When did people stop believing in the old gods like Greek and Norse? Did the Vikings just wake up one morning and think ”this is bullshit”?

1.35K views

When did people stop believing in the old gods like Greek and Norse? Did the Vikings just wake up one morning and think ”this is bullshit”?

In: Culture

24 Answers

Anonymous 0 Comments

While a number of respondents have made the case for Christianity becoming the official religion and pushing out the “old” gods, this has never stopped underground believers from continuing their faith. Surely adherents to the Norse and Roman pantheons continued their beliefs.

The OP asked when people stopped believing that a bunch of humanoid deities sat atop Olympus. I am curious too if there came a point wherein people said “Okay, this is just too ludicrous to be believed.”

As I write, I realize there is an active religion today that purports to believe that an alien dictator brought billions of people to Earth on Dc-8’s and blew them up using hydrogen bombs so maybe there is nothing people won’t believe.

Anonymous 0 Comments

Greco-Roman religion was officially abolished as state religion by the Roman emperor Constantine (306-337 AD), briefly revived by Julian the Apostate and finally abolished by his successors. Since then, it fought a long defeat against Christianity, but pockets of Greco-Roman paganism still lingered in rural Greece until VIII century (the Maniot pagans), and a Byzantine philosopher Gemistos Pletho advocated a return to the old faith even later (he lived during the last years of Byzantium).

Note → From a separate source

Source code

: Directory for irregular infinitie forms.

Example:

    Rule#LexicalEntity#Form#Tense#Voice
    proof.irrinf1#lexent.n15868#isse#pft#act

The Norse religion started to peter out similarly, after the Christianization of Scandinavian kingdoms. However, all Scandinavia did not Christianize in an instant, unlike Rome. Denmark became Christian around 1000, Norway Christianized under Olaf the Saint (1015-1028), Sweden was gradually Christianized from 990s until 1100.

Anonymous 0 Comments

Usually in those days the average person on the street, didn’t have too much choice in what religion they wanted to be. For the most part you were whatever religion everyone else in your village was and everyone was the religion that the person in charge said they were.

If the tribal leader or king converted to Christianity for political reasons, the people followed, not necessarily because they wanted to, but because they had no choice.

For example Harald Bluetooth for which the Bluetooth wireless connection is named became a Christian and then he became King of all Danes and then the Danes became Christians because he said so.

In practice many conversion efforts only slapped a new label on pagan customs and traditions. Old gods were relabeled as saints old feasts became Christian feasts and many kept doing what they had been doing all along with only gradual change of the underlying stuff.

Individual people may have converted because they were convinced by theological arguments, but the majority switched because they were told to by people you couldn’t disagree.

Anonymous 0 Comments

Generally speaking, Christian influence is to blame. Rome originally persecuted Christians, but after emperor Constantine converted to Christianity, Rome quickly became a monotheistic society. As religious tolerance wasn’t huge back then, it didn’t take long for Rome to start persecuting “old gods” instead, including the Greek and Roman gods. As Rome spread across Europe, so too did Christianity, making its way into England, France, and even Norway (Normandy is interesting reading, by the way). Missionaries converted those who were willing, and societal pressure persecuted those who weren’t, until eventually almost everyone was Christian.